The complete glass-to-glass delivery of video consists of video packet flow through different parts of the network, using a set of different Layer 1 and Layer 2 technologies. Network anomalies in the core network leading to high video-packet losses are correlated events that impact many subscribers.

Correlated events – impact many subscribers:

- Link or node failures
   - APS convergence event
   - MPLS Fast Reroute
   - IGP Fast Convergence
- Multiple IPTV packet losses
- Typically low-frequency events

Given the bandwidth requirements of an MPEG2 Standard Definition video stream at 3.75 Mb/s, the actual packet rate is approximately 333 packets per second. An APS convergence event, for example, will result in a 50 ms interruption of flow, representing a loss of a minimum of 17 video packets. Network anomalies in the access network leading to low video-packet losses are uncorrelated events that impact few subscribers.

Uncorrelated events – impact few subscribers:

- Impulse noise on transmission lines
- Poor-quality internal wiring
- Single or multiple IPTV packet-loss events
- Typically high-frequency events

Figure 1:

Network anomalies – correlated and uncorrelated events

The Cisco VQE solution addresses the challenges of uncorrelated error events in the access portion of the network, using two approaches and technologies:

Low-overhead Application-Level Forward Error Correction (AL FEC)

Selective Real-Time Transport Protocol (RTP) retransmission

IPTV Delivery Challenges – Channel Change Time

A second issue that affects IPTV video quality is channel change time (CCT). Consumers have become used to the current CCT—which is less than two seconds—offered by digital cable and digital satellite services. Several factors can contribute to longer IPTV channel change times, including Internet Group Management Protocol (IGMP) delays, MPEG decoding delays and I-frame acquisition time. Non-optimized IPTV channel change times can take several seconds. Channel change times as long as five seconds have also been observed.

Figure 2:

Channel change latency factors

Cisco VQE Solution Positioning

VQE addresses the issue of video quality from both network infrastructure and video technology perspectives. First, VQE provides the linkage to optimize video delivery over next-generation carrier networks. Second, VQE is based on industry standards, including Real-Time Transport Protocol (RTP) and RTP Control Protocol (RTCP). Cisco VQE provides the following mechanisms to help in delivering entertainment-grade services to subscribers:

Unicast Retransmission—Optimized, selective retransmission of dropped IPTV packets caused by noisy DSL lines or errors in the home network caused by poor-quality wiring. From the set-top box (STB) receiver, the VQE client (VQE-C) sends NACK packets to the VQE server (VQE-S) to request retransmission of the lost packets.

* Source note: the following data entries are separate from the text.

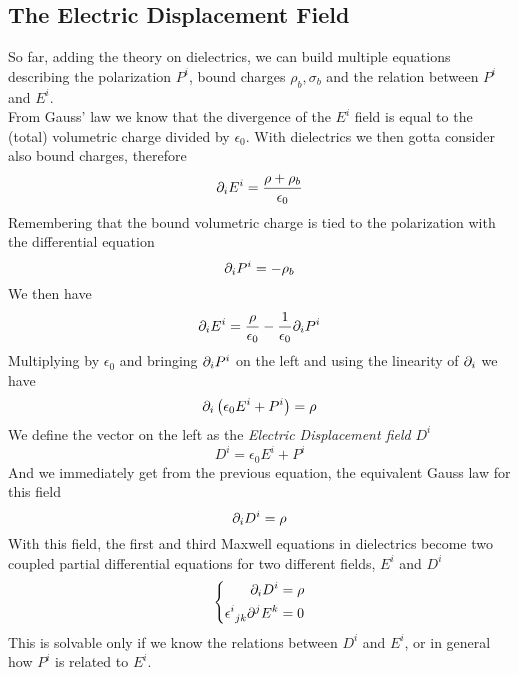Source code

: \documentclass[../electromagnetism]{subfiles}
\begin{document}
\subsection{The Electric Displacement Field}
So far, adding the theory on dielectrics, we can build multiple equations describing the polarization $P^i$, bound charges $\rho_b,\sigma_b$ and the relation between $P^i$ and $E^i$.\\
From Gauss' law we know that the divergence of the $E^i$ field is equal to the (total) volumetric charge divided by $\epsilon_0$. With dielectrics we then gotta consider also bound charges, therefore
\begin{equation*}
	\partial_iE^i=\frac{\rho+\rho_b}{\epsilon_0}
\end{equation*}
Remembering that the bound volumetric charge is tied to the polarization with the differential equation
\begin{equation*}
	\partial_iP^i=-\rho_b
\end{equation*}
We then have
\begin{equation*}
	\partial_iE^i=\frac{\rho}{\epsilon_0}-\frac{1}{\epsilon_0}\partial_iP^i
\end{equation*}
Multiplying by $\epsilon_0$ and bringing $\partial_iP^i$ on the left and using the linearity of $\partial_i$ we have
\begin{equation*}
	\partial_i\left( \epsilon_0E^i+P^i \right)=\rho
\end{equation*}
We define the vector on the left as the \textit{Electric Displacement field} $D^i$
\begin{equation}
	D^i=\epsilon_0E^i+P^i
	\label{eq:electricdisplacement}
\end{equation}
And we immediately get from the previous equation, the equivalent Gauss law for this field
\begin{equation}
	\partial_iD^i=\rho
	\label{eq:dispfieldgauss}
\end{equation}
With this field, the first and third Maxwell equations in dielectrics become two coupled partial differential equations for two different fields, $E^i$ and $D^i$
\begin{equation}
	\left\{ \begin{aligned}
		\partial_iD^i&=\rho\\
		\epsilon^{i}_{\ jk}\partial^jE^k&=0
\end{aligned}\right.
	\label{eq:mwdie}
\end{equation}
This is solvable only if we know the relations between $D^i$ and $E^i$, or in general how $P^i$ is related to $E^i$.\\
\end{document}
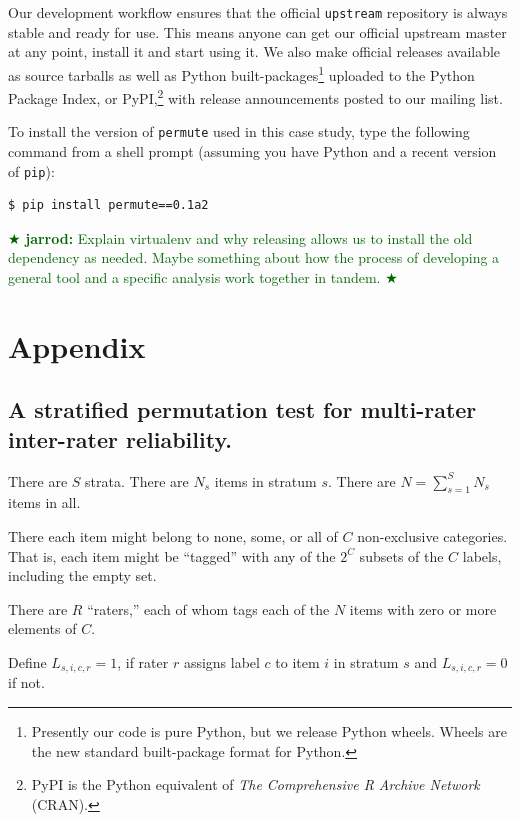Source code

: \documentclass[]{article}
\newcommand{\jarrod}[1] { \textcolor{darkgreen} {
\ensuremath{\bigstar} {\bf jarrod:}  {#1}
\ensuremath{\bigstar} } }
\begin{document}
Our development workflow ensures that the official \texttt{upstream} repository
is always stable and ready for use.
This means anyone can get our official upstream master at any point, install it
and start using it.
We also make official releases available as source tarballs as well as Python
built-packages\footnote{Presently our code is pure Python, but we release
Python wheels.
Wheels are the new standard built-package format for Python.} uploaded to the
Python Package Index, or PyPI,\footnote{PyPI is the Python equivalent of \emph{The
Comprehensive R Archive Network} (CRAN).} with release announcements posted to
our mailing list.

To install the version of \texttt{permute} used in this case study, type
the following command from a shell prompt (assuming you have Python and a
recent version of \texttt{pip}):
\begin{verbatim}
$ pip install permute==0.1a2
\end{verbatim}
\jarrod{Explain virtualenv and why releasing allows us to install the
old dependency as needed.
Maybe something about how the process of developing a general tool and a
specific analysis work together in tandem.}




\pagebreak

\section*{Appendix}

\subsection*{A stratified permutation test for multi-rater inter-rater reliability.}

There are $S$ strata.
There are $N_s$ items in stratum $s$.
There are $N = \sum_{s=1}^S N_s$ items in all.

There each item might belong to none, some, or all of $C$ non-exclusive categories.
That is, each item might be ``tagged'' with any of the $2^C$ subsets
of the $C$ labels, including the empty set.

There are $R$ ``raters,'' each of whom tags each of the $N$ items with zero
or more elements of $C$.

Define $L_{s,i,c,r} = 1$, if rater $r$ assigns label $c$ to item $i$ in stratum
$s$ and $L_{s,i,c,r} = 0$ if not.
\end{document}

Forward error correction (FEC)—Extra information is sent along with the video data at the application layer. The additional information is used by the VQE-C on the STB to detect and correct lost packets.

Rapid channel change (RCC)—When the subscriber requests a channel change, the VQE-C on the STB sends the VQE-S a request for the new channel's IPTV packets. The VQE-S sends the VQE-C an optimized unicast burst of IPTV packets and other channel information from the VQE-Ses' cached video data for the new channel. This design greatly reduces the time needed to display the new channel.

IPTV packet-loss monitoring—Facilities such as the VQE server's RTCP Exporter help operators measure, baseline and pinpoint problem areas of the video infrastructure, including transmission lines and home networks.

The two error-repair options, Unicast Retransmission and FEC, can be used separately or together (forming Hybrid Error Repair). Each repair mechanism has advantages and limitations. Whether Unicast Retransmission, FEC or a combination of both is used, the subscriber does not detect the error repair and no video artifact results.

Figure 3:

Visual Quality Experience network diagram

Two major VQE software components implement Unicast Retransmission, FEC, RCC and IPTV packet-loss monitoring:

VQE-C—Software embedded in the subscriber's customer premises equipment (CPE)—typically a set-top box. The VQE-C provides the CPE interface to the VQE-S to support Unicast Retransmission, RCC and IPTV packet-loss monitoring statistics. The VQE-C receives the primary media data packets and, if FEC is enabled, one or two streams with FEC packets. When the VQE-C software detects packet loss on a channel that is configured for FEC and Unicast Retransmission, the following occurs:

If there are packet losses in the primary media stream, the VQE-C first tries to repair the lost packets by using the FEC streams.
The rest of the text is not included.